The not so low cost of calling dynamically defined methods
There are a couple of mantras that exist across programming communities, one of them is to avoid duplication or to keep it DRY. Programming languages equip us with different tools to avoid duplication. In Ruby a popular way to achieve this is Metaprogramming. Methods are dynamically defined to get rid off all duplication and we rejoice - yay! There might be other problems with metaprogrammed solutions, but at least we are sure that the performance is the same as if we’d had written that duplicated code. Or are we? As the title suggests this post examines the performance of these meta programmed methods . If you are looking for method definition performance or pure call overhead you’ll find this information in this post by Aaron Patterson. Before we get into the details I want to quickly highlight that this is not some theoretical micro benchmark I pulled out of thin air. These examples are derived from performance improvements on an actual project. That work was done by my friend Jason R. Clark on this pull request over at Shoes 4. As he doesn’t have time to write it up - I get to, so let’s get to it!
Let’s look at some methods!
(Please be aware that this example is simplified, of course the real code has varying parts most importantly the name of the instance_variable which is the reason why the code was meta programmed in the first place)

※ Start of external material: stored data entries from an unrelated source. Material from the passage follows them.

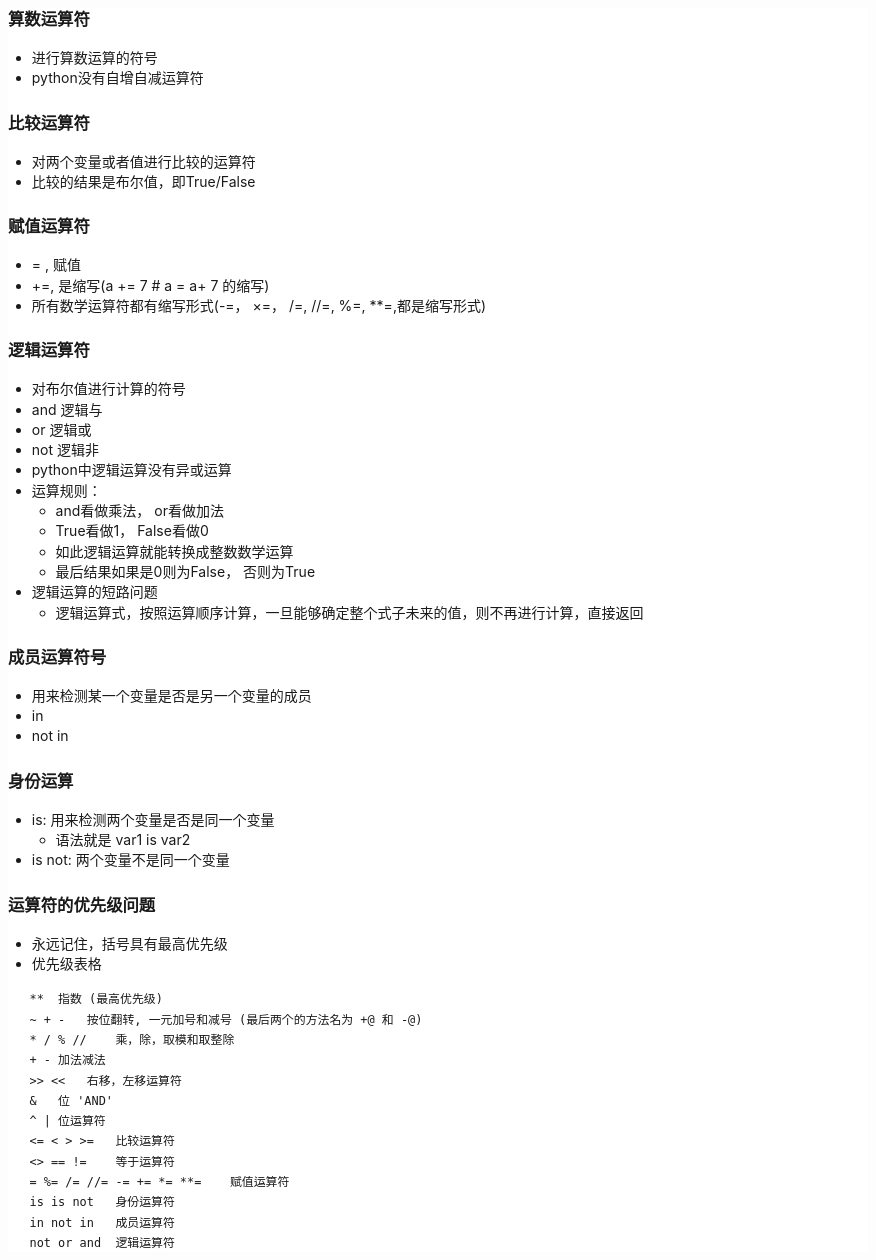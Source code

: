 ### 算数运算符
  - 进行算数运算的符号
  - python没有自增自减运算符
  
### 比较运算符
 - 对两个变量或者值进行比较的运算符
 - 比较的结果是布尔值，即True/False
 
### 赋值运算符
 - = , 赋值
 - +=, 是缩写(a += 7 # a = a+ 7 的缩写)
 - 所有数学运算符都有缩写形式(-=， ×=， /=, //=, %=, **=,都是缩写形式)

### 逻辑运算符
 - 对布尔值进行计算的符号
 - and 逻辑与
 - or 逻辑或
 - not 逻辑非
 - python中逻辑运算没有异或运算
 - 运算规则：
     - and看做乘法， or看做加法
     - True看做1， False看做0
     - 如此逻辑运算就能转换成整数数学运算
     - 最后结果如果是0则为False， 否则为True
 - 逻辑运算的短路问题
     - 逻辑运算式，按照运算顺序计算，一旦能够确定整个式子未来的值，则不再进行计算，直接返回
     
### 成员运算符号
 - 用来检测某一个变量是否是另一个变量的成员
 - in
 - not in

### 身份运算
 - is: 用来检测两个变量是否是同一个变量
     - 语法就是  var1 is var2 
 - is not: 两个变量不是同一个变量
 
### 运算符的优先级问题
 - 永远记住，括号具有最高优先级
 - 优先级表格
```
   **  指数 (最高优先级)
   ~ + -   按位翻转, 一元加号和减号 (最后两个的方法名为 +@ 和 -@)
   * / % //    乘，除，取模和取整除
   + - 加法减法
   >> <<   右移，左移运算符
   &   位 'AND'
   ^ | 位运算符
   <= < > >=   比较运算符
   <> == !=    等于运算符
   = %= /= //= -= += *= **=    赋值运算符
   is is not   身份运算符
   in not in   成员运算符
   not or and  逻辑运算符
```
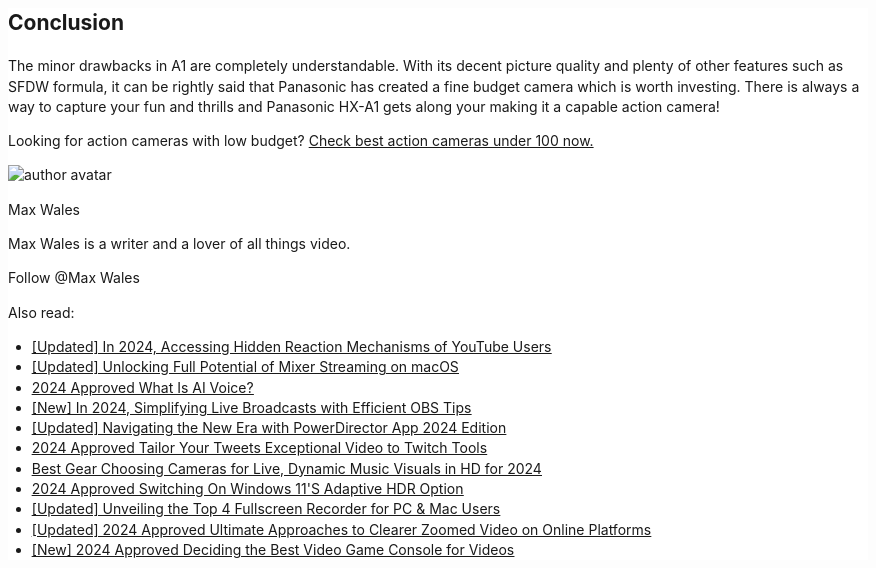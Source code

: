 ## Conclusion

 The minor drawbacks in A1 are completely understandable. With its decent picture quality and plenty of other features such as SFDW formula, it can be rightly said that Panasonic has created a fine budget camera which is worth investing. There is always a way to capture your fun and thrills and Panasonic HX-A1 gets along your making it a capable action camera!

 Looking for action cameras with low budget? [Check best action cameras under 100 now.](https://tools.techidaily.com/wondershare/filmora/download/)

![author avatar](https://images.wondershare.com/filmora/article-images/max-wales-author.jpg)

Max Wales

Max Wales is a writer and a lover of all things video.

Follow @Max Wales


<ins class="adsbygoogle"
     style="display:block"
     data-ad-format="autorelaxed"
     data-ad-client="ca-pub-7571918770474297"
     data-ad-slot="1223367746"></ins>



<ins class="adsbygoogle"
     style="display:block"
     data-ad-client="ca-pub-7571918770474297"
     data-ad-slot="8358498916"
     data-ad-format="auto"
     data-full-width-responsive="true"></ins>




<span class="atpl-alsoreadstyle">Also read:</span>
<div><ul>
<li><a href="https://fox-direct.techidaily.com/updated-in-2024-accessing-hidden-reaction-mechanisms-of-youtube-users/"><u>[Updated] In 2024, Accessing Hidden Reaction Mechanisms of YouTube Users</u></a></li>
<li><a href="https://fox-direct.techidaily.com/updated-unlocking-full-potential-of-mixer-streaming-on-macos/"><u>[Updated] Unlocking Full Potential of Mixer Streaming on macOS</u></a></li>
<li><a href="https://ai-voice-clone.techidaily.com/2024-approved-what-is-ai-voice/"><u>2024 Approved What Is AI Voice?</u></a></li>
<li><a href="https://screen-capture.techidaily.com/new-in-2024-simplifying-live-broadcasts-with-efficient-obs-tips/"><u>[New] In 2024, Simplifying Live Broadcasts with Efficient OBS Tips</u></a></li>
<li><a href="https://fox-direct.techidaily.com/updated-navigating-the-new-era-with-powerdirector-app-2024-edition/"><u>[Updated] Navigating the New Era with PowerDirector App 2024 Edition</u></a></li>
<li><a href="https://fox-direct.techidaily.com/2024-approved-tailor-your-tweets-exceptional-video-to-twitch-tools/"><u>2024 Approved  Tailor Your Tweets  Exceptional Video to Twitch Tools</u></a></li>
<li><a href="https://fox-direct.techidaily.com/best-gear-choosing-cameras-for-live-dynamic-music-visuals-in-hd-for-2024/"><u>Best Gear  Choosing Cameras for Live, Dynamic Music Visuals in HD for 2024</u></a></li>
<li><a href="https://fox-direct.techidaily.com/2024-approved-switching-on-windows-11s-adaptive-hdr-option/"><u>2024 Approved  Switching On Windows 11'S Adaptive HDR Option</u></a></li>
<li><a href="https://video-screen-grab.techidaily.com/updated-unveiling-the-top-4-fullscreen-recorder-for-pc-and-mac-users/"><u>[Updated] Unveiling the Top 4 Fullscreen Recorder for PC & Mac Users</u></a></li>
<li><a href="https://fox-direct.techidaily.com/updated-2024-approved-ultimate-approaches-to-clearer-zoomed-video-on-online-platforms/"><u>[Updated] 2024 Approved  Ultimate Approaches to Clearer Zoomed Video on Online Platforms</u></a></li>
<li><a href="https://fox-direct.techidaily.com/new-2024-approved-deciding-the-best-video-game-console-for-videos/"><u>[New] 2024 Approved  Deciding the Best Video Game Console for Videos</u></a></li>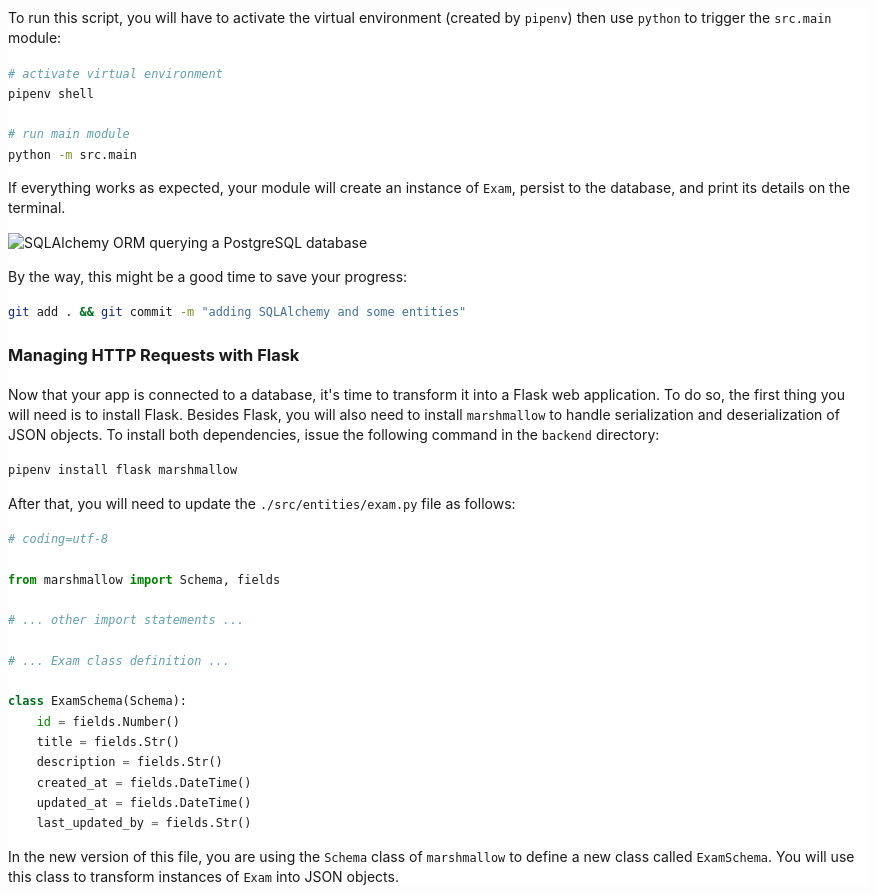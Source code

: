 To run this script, you will have to activate the virtual environment (created by `pipenv`) then use `python` to trigger the `src.main` module:

```bash
# activate virtual environment
pipenv shell

# run main module
python -m src.main
```

If everything works as expected, your module will create an instance of `Exam`, persist to the database, and print its details on the terminal.

![SQLAlchemy ORM querying a PostgreSQL database](https://cdn.auth0.com/blog/flask-angular/sqlalchemy-orm.png)

By the way, this might be a good time to save your progress:

```bash
git add . && git commit -m "adding SQLAlchemy and some entities"
```

### Managing HTTP Requests with Flask

Now that your app is connected to a database, it's time to transform it into a Flask web application. To do so, the first thing you will need is to install Flask. Besides Flask, you will also need to install `marshmallow` to handle serialization and deserialization of JSON objects. To install both dependencies, issue the following command in the `backend` directory:

```bash
pipenv install flask marshmallow
```

After that, you will need to update the `./src/entities/exam.py` file as follows:

```python
# coding=utf-8

from marshmallow import Schema, fields

# ... other import statements ...

# ... Exam class definition ...

class ExamSchema(Schema):
    id = fields.Number()
    title = fields.Str()
    description = fields.Str()
    created_at = fields.DateTime()
    updated_at = fields.DateTime()
    last_updated_by = fields.Str()
```

In the new version of this file, you are using the `Schema` class of `marshmallow` to define a new class called `ExamSchema`. You will use this class to transform instances of `Exam` into JSON objects.
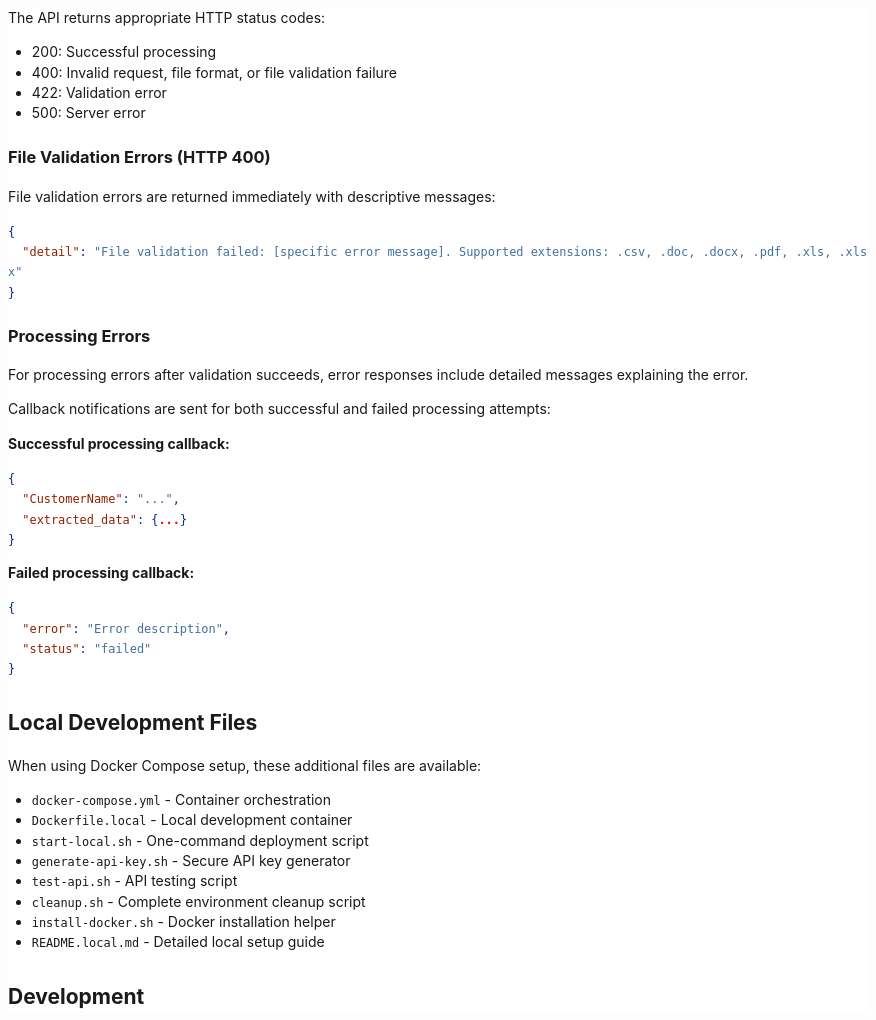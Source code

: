 The API returns appropriate HTTP status codes:
- 200: Successful processing
- 400: Invalid request, file format, or file validation failure
- 422: Validation error
- 500: Server error

### File Validation Errors (HTTP 400)

File validation errors are returned immediately with descriptive messages:

```json
{
  "detail": "File validation failed: [specific error message]. Supported extensions: .csv, .doc, .docx, .pdf, .xls, .xlsx"
}
```

### Processing Errors

For processing errors after validation succeeds, error responses include detailed messages explaining the error.

Callback notifications are sent for both successful and failed processing attempts:

**Successful processing callback:**
```json
{
  "CustomerName": "...",
  "extracted_data": {...}
}
```

**Failed processing callback:**
```json
{
  "error": "Error description",
  "status": "failed"
}
```

## Local Development Files

When using Docker Compose setup, these additional files are available:

- `docker-compose.yml` - Container orchestration
- `Dockerfile.local` - Local development container
- `start-local.sh` - One-command deployment script
- `generate-api-key.sh` - Secure API key generator
- `test-api.sh` - API testing script
- `cleanup.sh` - Complete environment cleanup script
- `install-docker.sh` - Docker installation helper
- `README.local.md` - Detailed local setup guide

## Development

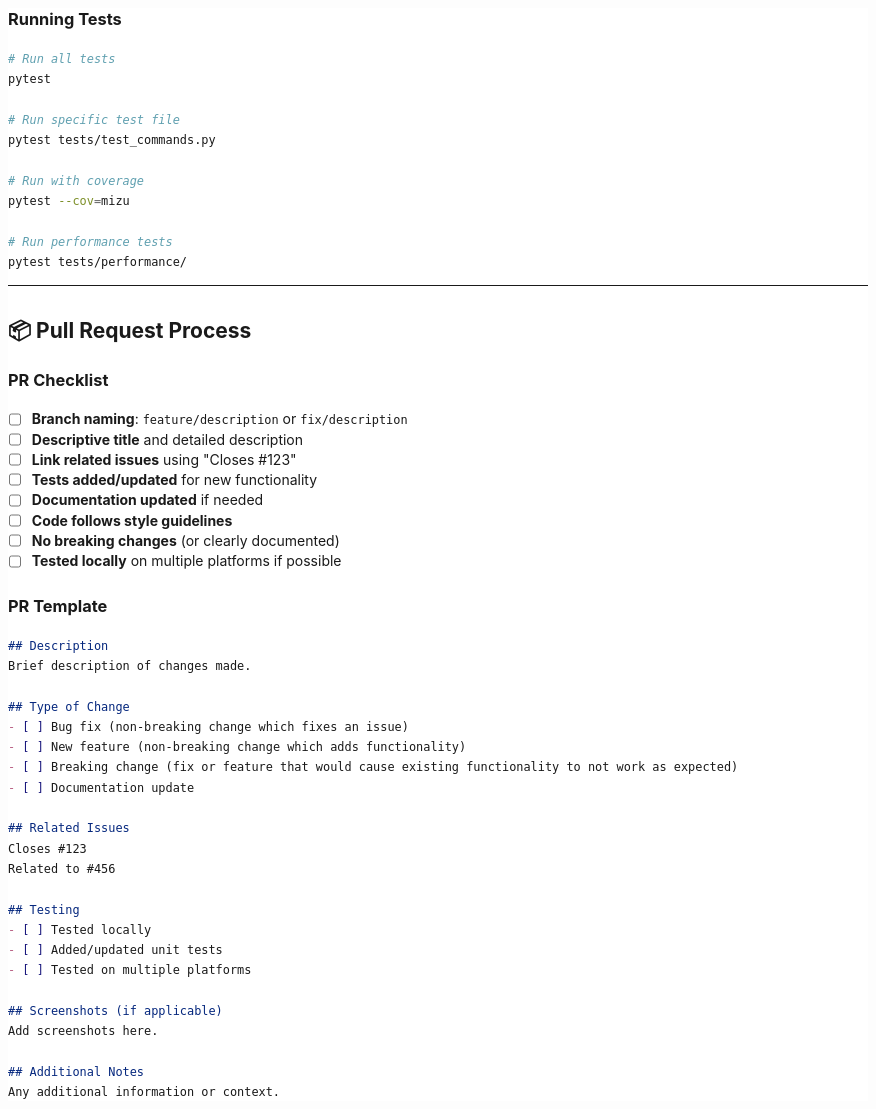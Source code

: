 ### Running Tests
```bash
# Run all tests
pytest

# Run specific test file
pytest tests/test_commands.py

# Run with coverage
pytest --cov=mizu

# Run performance tests
pytest tests/performance/
```

---

## 📦 Pull Request Process

### PR Checklist
- [ ] **Branch naming**: `feature/description` or `fix/description`
- [ ] **Descriptive title** and detailed description
- [ ] **Link related issues** using "Closes #123"
- [ ] **Tests added/updated** for new functionality
- [ ] **Documentation updated** if needed
- [ ] **Code follows style guidelines**
- [ ] **No breaking changes** (or clearly documented)
- [ ] **Tested locally** on multiple platforms if possible

### PR Template
```markdown
## Description
Brief description of changes made.

## Type of Change
- [ ] Bug fix (non-breaking change which fixes an issue)
- [ ] New feature (non-breaking change which adds functionality)
- [ ] Breaking change (fix or feature that would cause existing functionality to not work as expected)
- [ ] Documentation update

## Related Issues
Closes #123
Related to #456

## Testing
- [ ] Tested locally
- [ ] Added/updated unit tests
- [ ] Tested on multiple platforms

## Screenshots (if applicable)
Add screenshots here.

## Additional Notes
Any additional information or context.
```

class FakeDimension def initialize(margin_start) @margin_start = margin_start @margin_start_relative = relative? @margin_start end def relative?(result) result.is_a?(Float) && result <= 1 end def calculate_relative(result) (result * 100).to_i end define_method :full_meta do instance_variable_name = '@' + :margin_start.to_s value = instance_variable_get(instance_variable_name) value = calculate_relative value if relative? value value end IVAR_NAME = "@margin_start" define_method :hoist_ivar_name do value = instance_variable_get(IVAR_NAME) value = calculate_relative value if relative? value value end define_method :direct_ivar do value = @margin_start value = calculate_relative value if relative? value value end eval <<-CODE def full_string value = @margin_start value = calculate_relative value if relative? value value end CODE def full_direct value = @margin_start value = calculate_relative value if relative? value value end end
Starting at the first define_method these are all more or less the same method. We start at a fully meta programmed version, that even converts a symbol to an instance variable name, and end with the directly defined method without any meta programming. Now with all these methods being so similar you’d expect them all to have roughly the same performance characteristics, right? Well, such is not the case as demonstrated by the following benchmark. I benchmarked these methods both for the case where the value is relative and for when it is not. The results are not too different -
Source: https://gist.github.com/PragTob/17f7dcab51ad98a3f064
File: meta_benchmark.rb
require 'benchmark/ips'
class FakeDimension
def initialize(margin_start)
@margin_start = margin_start
@margin_start_relative = relative? @margin_start
end
def relative?(result)
result.is_a?(Float) && result <= 1
end
def calculate_relative(result)
(result * 100).to_i
end
define_method :full_meta do
instance_variable_name = '@' + :margin_start.to_s
value = instance_variable_get(instance_variable_name)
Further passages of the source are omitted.